Stuart Robson
The first time I really noticed the door, really stopped, studied it, was after a conversation we - my partner and I - had about whether we wanted children. Initially we thought the timing hadn’t been right, we were great together, but we were young, just married, still in our 20’s, still having too much fun and loving it. But the more we thought about it, the more we realised there was no ‘right time’. The next day I noticed it, a door in our small rental flat. A strange door, it didn’t fit, it was too grown up, it was a pastel olive colour, over solid wood. Quite at odds with the cheap magnolia wall paint and MFC furniture.
It wasn’t always there, though I always pretended like I couldn’t see it. But sometimes, when I was on my own, or my partner was asleep, I couldn't help but be drawn to the door. I knew what it was, and that I shouldn’t go in, that would be like reading the last page of a book first. But that didn’t stop me from peering through the door. Inside I saw brief glimpses of myself, always different, always changing, always a little vague. I saw myself playing with my children, teaching them, and reading to them. Sometimes I even saw me talking to them after they had been naughty.
It felt like a tool for creation, something to prompt me to think about what I wanted my life to look like, how I would react in certain situations. In that time I had no feeling towards the door, other than a low level mix of fear and excitement.
Time moved on, I stopped noticing the door, though It was always with me, appearing when I needed it or when my mind simply wandered. Eventually, we moved to a place we could call our own, gone were the magnolia walls, replaced with millennial gray with splashes of riotous colour. A home bought for ourselves, but also to give more stability to the family I still desperately wanted. The door never appeared in this home, until the day we realised we would never have children. That day we returned home, it was there, carved into the wall, as if it had never been anywhere else.
On the better days, I could ignore it, like it was any other door I didn’t have use of, but it was still there, everpresent, like a threat of violence written on a wall. You could paint over it, but it was still there. On the darker days, all I could do was stare at it, watch it, willing myself not to go in. But on one of my darkest days I finally gave in. I entered the door.
I don’t know what possessed me, but I had to get closer. As before, the door didn’t fully fit with our clean, modern flat, our flat was freshly painted, whereas the olive door now looked a bit battered with life, marked with flecks of crayon, ghosts of tantrums and thrown toys. Witnesses of the life that had been denied to me. Gingerly I pushed open the door greeted by a world of warmth and laughter. I could no longer resist. I stepped over the threshold. Inside was a grown up but messy room, pastel walls contrasted with the spread of children's toys on the floor. And in the centre of the chaos, there I was. A little more tired and a little more dishevelled but definitely me. The other me looked happy, at home in the chaos of parenthood. They didn’t see me. They never saw me. I left. I wept but I kept coming back.
And this is how it continued.

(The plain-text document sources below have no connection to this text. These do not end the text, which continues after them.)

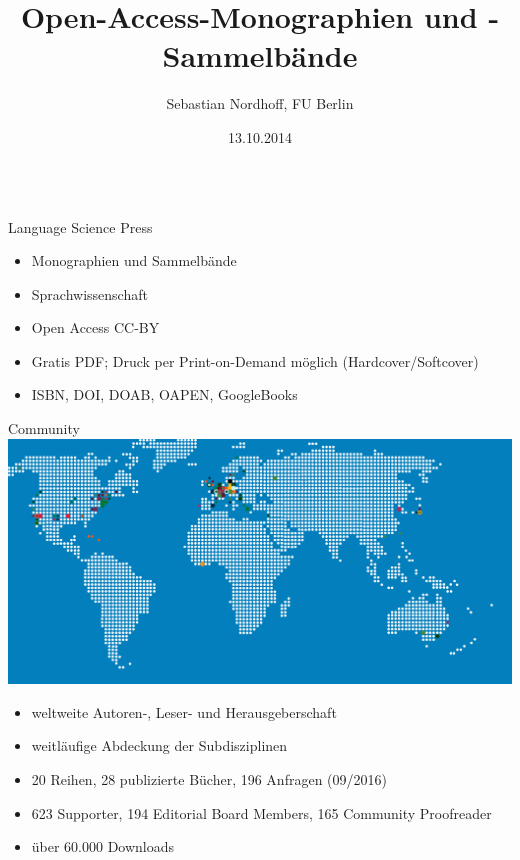 \documentclass[final,utf8]{beamer}
\title{\Huge Open-Access-Monographien und -Sammelbände}
\author{Sebastian Nordhoff, FU Berlin}
\institute[Language Science Press]{Language Science Press} %
\date{13.10.2014}
\begin{document}
\begin{frame}{} 
\vspace{-1cm}
\begin{columns}[t]
  \begin{column}{.45\linewidth}  
    \begin{block}{Language Science Press} 
	\begin{itemize}
	\item Monographien und Sammelbände
	\item Sprachwissenschaft
	\item Open Access CC-BY
	\item Gratis PDF; Druck per Print-on-Demand möglich (Hardcover/Softcover)
	\item ISBN, DOI, DOAB, OAPEN, GoogleBooks
	\end{itemize} 
    \end{block}    

    \begin{block}{Community} 
\includegraphics[width=.9\textwidth]{WORLDMAPDOTSdots.png}
	\begin{itemize} 
	    \item weltweite Autoren-, Leser- und Herausgeberschaft
	    \item weitläufige Abdeckung der Subdisziplinen
	    \item 20 Reihen, 28 publizierte Bücher, 196 Anfragen (09/2016)
	    \item 623 Supporter, 194 Editorial Board Members, 165 Community Proofreader
	    \item über 60.000 Downloads
	\end{itemize}  
    \end{block} 



\end{column}
\end{columns}
\end{frame}
\end{document}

Sometimes I could resist, sometimes it felt like I spent weeks in that room. It wasn’t always picture perfect moments, sometimes they would shout at their children, I would demand to know why they were doing that? Didn’t they know others wanted what they had? Somehow this was worse than when it was all smiles and joy. I knew I had to stop walking through that fucking door.
I wanted to leave our flat, but the door had followed me before, so it would do so again. A move was not enough to escape my grief. People say time heals all wounds. This is a lie. Wounds of grief never heal fully, but we learn (and are taught) ways to cope with them, we learn how to put one foot in front of the other and walk past that door.
The last time I walked through the door was almost ten years after I realised that parenthood would not be in my life. I’d moved on so much I was surprised to see it there. It didn’t fit with my home, it didn't fit with my life; it didn't belong here. But I couldn't resist walking through it again. The door was more battered still, weathered with age, but inside, it was like time had barely moved. There I was, a little older, a little more tired, smiling through the chaos. I wouldn’t say I felt happy for the other me, but I didn't feel sad for myself either. Though they couldn’t see me, I smiled back at the other me. In that moment I realised, I’d made my own life, my own experiences, done things I couldn't have done in the other life. I looked at my other self, I felt tired, happy, frustrated and a little scared and I realised we were the same person inside, we had just walked different paths, both of them scary, fun, tearful and chaotic, but importantly, both valid and both missing out on the other’s experiences.
My heart said goodbye and I closed the door.